Stored data
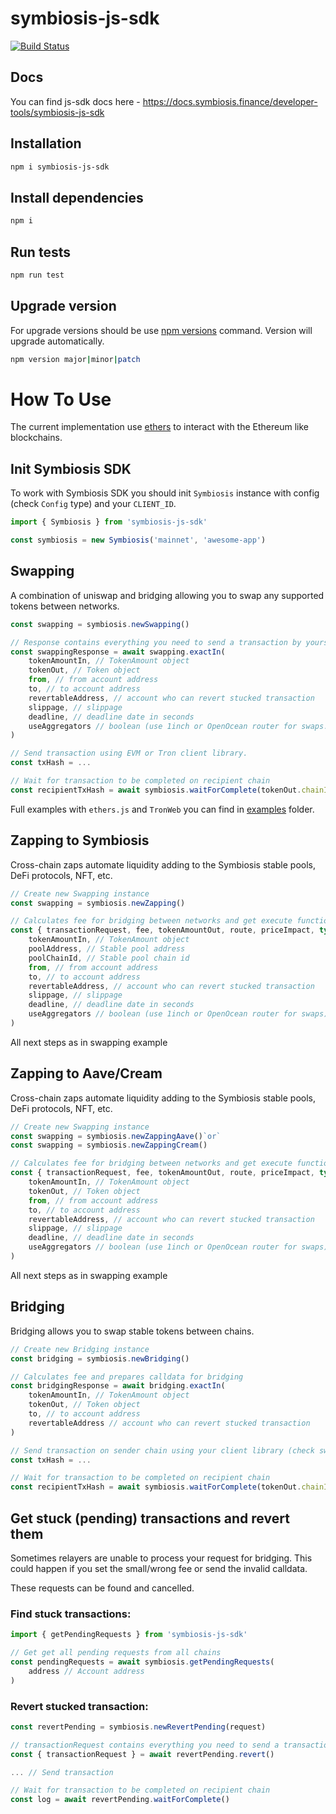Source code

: # symbiosis-js-sdk

[![Build Status](https://drone.symbiosis.finance/api/badges/symbiosis-finance/sdk/status.svg)](https://drone.symbiosis.finance/symbiosis-finance/sdk)

## Docs

You can find js-sdk docs here - https://docs.symbiosis.finance/developer-tools/symbiosis-js-sdk

## Installation

```bash
npm i symbiosis-js-sdk
```

## Install dependencies

```bash
npm i
```

## Run tests

```bash
npm run test
```

## Upgrade version

For upgrade versions should be use [npm versions](https://docs.npmjs.com/cli/v8/commands/npm-version) command. Version will upgrade automatically.

```bash
npm version major|minor|patch
```

# How To Use

The current implementation use [ethers](https://docs.ethers.io/v5/) to interact with the Ethereum like blockchains.

## Init Symbiosis SDK

To work with Symbiosis SDK you should init `Symbiosis` instance with config (check `Config` type) and your `CLIENT_ID`.

```ts
import { Symbiosis } from 'symbiosis-js-sdk'

const symbiosis = new Symbiosis('mainnet', 'awesome-app')
```

## Swapping

A combination of uniswap and bridging allowing you to swap any supported tokens between networks.

```ts
const swapping = symbiosis.newSwapping()

// Response contains everything you need to send a transaction by yourself
const swappingResponse = await swapping.exactIn(
    tokenAmountIn, // TokenAmount object
    tokenOut, // Token object
    from, // from account address
    to, // to account address
    revertableAddress, // account who can revert stucked transaction
    slippage, // slippage
    deadline, // deadline date in seconds
    useAggregators // boolean (use 1inch or OpenOcean router for swaps. default = true)
)

// Send transaction using EVM or Tron client library.
const txHash = ...

// Wait for transaction to be completed on recipient chain
const recipientTxHash = await symbiosis.waitForComplete(tokenOut.chainId, txHash)
```

Full examples with `ethers.js` and `TronWeb` you can find in [examples](./examples/) folder.

## Zapping to Symbiosis

Cross-chain zaps automate liquidity adding to the Symbiosis stable pools, DeFi protocols, NFT, etc.

```ts
// Create new Swapping instance
const swapping = symbiosis.newZapping()

// Calculates fee for bridging between networks and get execute function
const { transactionRequest, fee, tokenAmountOut, route, priceImpact, type } = await swapping.exactIn(
    tokenAmountIn, // TokenAmount object
    poolAddress, // Stable pool address
    poolChainId, // Stable pool chain id
    from, // from account address
    to, // to account address
    revertableAddress, // account who can revert stucked transaction
    slippage, // slippage
    deadline, // deadline date in seconds
    useAggregators // boolean (use 1inch or OpenOcean router for swaps)
)
```

All next steps as in swapping example

## Zapping to Aave/Cream

Cross-chain zaps automate liquidity adding to the Symbiosis stable pools, DeFi protocols, NFT, etc.

```ts
// Create new Swapping instance
const swapping = symbiosis.newZappingAave()`or`
const swapping = symbiosis.newZappingCream()

// Calculates fee for bridging between networks and get execute function
const { transactionRequest, fee, tokenAmountOut, route, priceImpact, type } = await swapping.exactIn(
    tokenAmountIn, // TokenAmount object
    tokenOut, // Token object
    from, // from account address
    to, // to account address
    revertableAddress, // account who can revert stucked transaction
    slippage, // slippage
    deadline, // deadline date in seconds
    useAggregators // boolean (use 1inch or OpenOcean router for swaps)
)
```

All next steps as in swapping example

## Bridging

Bridging allows you to swap stable tokens between chains.

```ts
// Create new Bridging instance
const bridging = symbiosis.newBridging()

// Calculates fee and prepares calldata for bridging
const bridgingResponse = await bridging.exactIn(
    tokenAmountIn, // TokenAmount object
    tokenOut, // Token object
    to, // to account address
    revertableAddress // account who can revert stucked transaction
)

// Send transaction on sender chain using your client library (check swapping example)
const txHash = ...

// Wait for transaction to be completed on recipient chain
const recipientTxHash = await symbiosis.waitForComplete(tokenOut.chainId, txHash)
```

## Get stuck (pending) transactions and revert them

Sometimes relayers are unable to process your request for bridging. This could happen if you set the small/wrong fee or send the invalid calldata.

These requests can be found and cancelled.

### Find stuck transactions:

```ts
import { getPendingRequests } from 'symbiosis-js-sdk'

// Get get all pending requests from all chains
const pendingRequests = await symbiosis.getPendingRequests(
    address // Account address
)
```

### Revert stucked transaction:

```ts
const revertPending = symbiosis.newRevertPending(request)

// transactionRequest contains everything you need to send a transaction by yourself
const { transactionRequest } = await revertPending.revert()

... // Send transaction

// Wait for transaction to be completed on recipient chain
const log = await revertPending.waitForComplete()
```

Work instructions - All of the data should come back exactly as written, but without pictures.

Solution for this problem -
Source code

: # symbiosis-js-sdk

[![Build Status](https://drone.symbiosis.finance/api/badges/symbiosis-finance/sdk/status.svg)](https://drone.symbiosis.finance/symbiosis-finance/sdk)

## Docs

You can find js-sdk docs here - https://docs.symbiosis.finance/developer-tools/symbiosis-js-sdk

## Installation

```bash
npm i symbiosis-js-sdk
```

## Install dependencies

```bash
npm i
```

## Run tests

```bash
npm run test
```

## Upgrade version

For upgrade versions should be use [npm versions](https://docs.npmjs.com/cli/v8/commands/npm-version) command. Version will upgrade automatically.

```bash
npm version major|minor|patch
```

# How To Use

The current implementation use [ethers](https://docs.ethers.io/v5/) to interact with the Ethereum like blockchains.

## Init Symbiosis SDK

To work with Symbiosis SDK you should init `Symbiosis` instance with config (check `Config` type) and your `CLIENT_ID`.

```ts
import { Symbiosis } from 'symbiosis-js-sdk'

const symbiosis = new Symbiosis('mainnet', 'awesome-app')
```

## Swapping

A combination of uniswap and bridging allowing you to swap any supported tokens between networks.

```ts
const swapping = symbiosis.newSwapping()

// Response contains everything you need to send a transaction by yourself
const swappingResponse = await swapping.exactIn(
    tokenAmountIn, // TokenAmount object
    tokenOut, // Token object
    from, // from account address
    to, // to account address
    revertableAddress, // account who can revert stucked transaction
    slippage, // slippage
    deadline, // deadline date in seconds
    useAggregators // boolean (use 1inch or OpenOcean router for swaps. default = true)
)

// Send transaction using EVM or Tron client library.
const txHash = ...

// Wait for transaction to be completed on recipient chain
const recipientTxHash = await symbiosis.waitForComplete(tokenOut.chainId, txHash)
```

Full examples with `ethers.js` and `TronWeb` you can find in [examples](./examples/) folder.

## Zapping to Symbiosis

Cross-chain zaps automate liquidity adding to the Symbiosis stable pools, DeFi protocols, NFT, etc.

```ts
// Create new Swapping instance
const swapping = symbiosis.newZapping()

// Calculates fee for bridging between networks and get execute function
const { transactionRequest, fee, tokenAmountOut, route, priceImpact, type } = await swapping.exactIn(
    tokenAmountIn, // TokenAmount object
    poolAddress, // Stable pool address
    poolChainId, // Stable pool chain id
    from, // from account address
    to, // to account address
    revertableAddress, // account who can revert stucked transaction
    slippage, // slippage
    deadline, // deadline date in seconds
    useAggregators // boolean (use 1inch or OpenOcean router for swaps)
)
```

All next steps as in swapping example

## Zapping to Aave/Cream

Cross-chain zaps automate liquidity adding to the Symbiosis stable pools, DeFi protocols, NFT, etc.

```ts
// Create new Swapping instance
const swapping = symbiosis.newZappingAave()`or`
const swapping = symbiosis.newZappingCream()

// Calculates fee for bridging between networks and get execute function
const { transactionRequest, fee, tokenAmountOut, route, priceImpact, type } = await swapping.exactIn(
    tokenAmountIn, // TokenAmount object
    tokenOut, // Token object
    from, // from account address
    to, // to account address
    revertableAddress, // account who can revert stucked transaction
    slippage, // slippage
    deadline, // deadline date in seconds
    useAggregators // boolean (use 1inch or OpenOcean router for swaps)
)
```

All next steps as in swapping example

## Bridging

Bridging allows you to swap stable tokens between chains.

```ts
// Create new Bridging instance
const bridging = symbiosis.newBridging()

// Calculates fee and prepares calldata for bridging
const bridgingResponse = await bridging.exactIn(
    tokenAmountIn, // TokenAmount object
    tokenOut, // Token object
    to, // to account address
    revertableAddress // account who can revert stucked transaction
)

// Send transaction on sender chain using your client library (check swapping example)
const txHash = ...

// Wait for transaction to be completed on recipient chain
const recipientTxHash = await symbiosis.waitForComplete(tokenOut.chainId, txHash)
```

## Get stuck (pending) transactions and revert them

Sometimes relayers are unable to process your request for bridging. This could happen if you set the small/wrong fee or send the invalid calldata.

These requests can be found and cancelled.

### Find stuck transactions:

```ts
import { getPendingRequests } from 'symbiosis-js-sdk'

// Get get all pending requests from all chains
const pendingRequests = await symbiosis.getPendingRequests(
    address // Account address
)
```

### Revert stucked transaction:

```ts
const revertPending = symbiosis.newRevertPending(request)

// transactionRequest contains everything you need to send a transaction by yourself
const { transactionRequest } = await revertPending.revert()

... // Send transaction

// Wait for transaction to be completed on recipient chain
const log = await revertPending.waitForComplete()
```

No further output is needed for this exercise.